> **WORK REQUIRED**:
Give back all of the data exactly as it appears here.

> **Stored data**:
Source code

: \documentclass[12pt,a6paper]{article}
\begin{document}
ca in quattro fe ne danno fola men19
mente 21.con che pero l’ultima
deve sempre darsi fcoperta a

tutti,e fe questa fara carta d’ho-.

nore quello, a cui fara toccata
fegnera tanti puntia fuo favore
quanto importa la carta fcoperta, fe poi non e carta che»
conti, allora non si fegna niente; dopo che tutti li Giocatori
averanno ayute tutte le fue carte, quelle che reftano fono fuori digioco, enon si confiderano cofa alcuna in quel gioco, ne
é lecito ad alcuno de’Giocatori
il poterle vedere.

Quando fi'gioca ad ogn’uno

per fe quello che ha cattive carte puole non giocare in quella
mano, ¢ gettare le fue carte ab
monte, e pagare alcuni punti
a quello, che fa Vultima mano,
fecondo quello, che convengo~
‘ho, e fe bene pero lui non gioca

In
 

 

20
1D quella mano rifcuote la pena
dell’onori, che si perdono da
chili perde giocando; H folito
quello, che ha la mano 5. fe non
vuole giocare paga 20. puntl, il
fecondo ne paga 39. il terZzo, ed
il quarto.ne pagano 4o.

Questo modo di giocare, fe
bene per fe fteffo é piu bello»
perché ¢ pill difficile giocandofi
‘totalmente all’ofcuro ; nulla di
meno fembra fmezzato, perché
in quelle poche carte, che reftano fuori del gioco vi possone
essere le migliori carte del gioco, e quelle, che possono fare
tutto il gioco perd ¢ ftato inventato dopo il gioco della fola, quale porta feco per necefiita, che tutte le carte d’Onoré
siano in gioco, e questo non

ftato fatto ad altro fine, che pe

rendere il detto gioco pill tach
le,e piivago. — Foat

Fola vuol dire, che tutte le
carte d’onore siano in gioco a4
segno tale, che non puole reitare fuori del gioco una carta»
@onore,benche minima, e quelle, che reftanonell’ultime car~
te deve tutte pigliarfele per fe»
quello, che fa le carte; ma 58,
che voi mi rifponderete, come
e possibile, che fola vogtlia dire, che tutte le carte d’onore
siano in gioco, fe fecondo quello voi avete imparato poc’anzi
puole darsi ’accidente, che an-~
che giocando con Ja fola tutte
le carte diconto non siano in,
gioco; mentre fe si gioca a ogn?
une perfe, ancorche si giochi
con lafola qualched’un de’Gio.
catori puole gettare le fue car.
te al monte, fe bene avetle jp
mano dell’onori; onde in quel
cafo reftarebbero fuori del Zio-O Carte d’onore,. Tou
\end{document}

> **TASK RESPONSE**:
Source code

: \documentclass[12pt,a6paper]{article}
\begin{document}
ca in quattro fe ne danno fola men19
mente 21.con che pero l’ultima
deve sempre darsi fcoperta a

tutti,e fe questa fara carta d’ho-.

nore quello, a cui fara toccata
fegnera tanti puntia fuo favore
quanto importa la carta fcoperta, fe poi non e carta che»
conti, allora non si fegna niente; dopo che tutti li Giocatori
averanno ayute tutte le fue carte, quelle che reftano fono fuori digioco, enon si confiderano cofa alcuna in quel gioco, ne
é lecito ad alcuno de’Giocatori
il poterle vedere.

Quando fi'gioca ad ogn’uno

per fe quello che ha cattive carte puole non giocare in quella
mano, ¢ gettare le fue carte ab
monte, e pagare alcuni punti
a quello, che fa Vultima mano,
fecondo quello, che convengo~
‘ho, e fe bene pero lui non gioca

In
 

 

20
1D quella mano rifcuote la pena
dell’onori, che si perdono da
chili perde giocando; H folito
quello, che ha la mano 5. fe non
vuole giocare paga 20. puntl, il
fecondo ne paga 39. il terZzo, ed
il quarto.ne pagano 4o.

Questo modo di giocare, fe
bene per fe fteffo é piu bello»
perché ¢ pill difficile giocandofi
‘totalmente all’ofcuro ; nulla di
meno fembra fmezzato, perché
in quelle poche carte, che reftano fuori del gioco vi possone
essere le migliori carte del gioco, e quelle, che possono fare
tutto il gioco perd ¢ ftato inventato dopo il gioco della fola, quale porta feco per necefiita, che tutte le carte d’Onoré
siano in gioco, e questo non

ftato fatto ad altro fine, che pe

rendere il detto gioco pill tach
le,e piivago. — Foat

Fola vuol dire, che tutte le
carte d’onore siano in gioco a4
segno tale, che non puole reitare fuori del gioco una carta»
@onore,benche minima, e quelle, che reftanonell’ultime car~
te deve tutte pigliarfele per fe»
quello, che fa le carte; ma 58,
che voi mi rifponderete, come
e possibile, che fola vogtlia dire, che tutte le carte d’onore
siano in gioco, fe fecondo quello voi avete imparato poc’anzi
puole darsi ’accidente, che an-~
che giocando con Ja fola tutte
le carte diconto non siano in,
gioco; mentre fe si gioca a ogn?
une perfe, ancorche si giochi
con lafola qualched’un de’Gio.
catori puole gettare le fue car.
te al monte, fe bene avetle jp
mano dell’onori; onde in quel
cafo reftarebbero fuori del Zio-O Carte d’onore,. Tou
\end{document}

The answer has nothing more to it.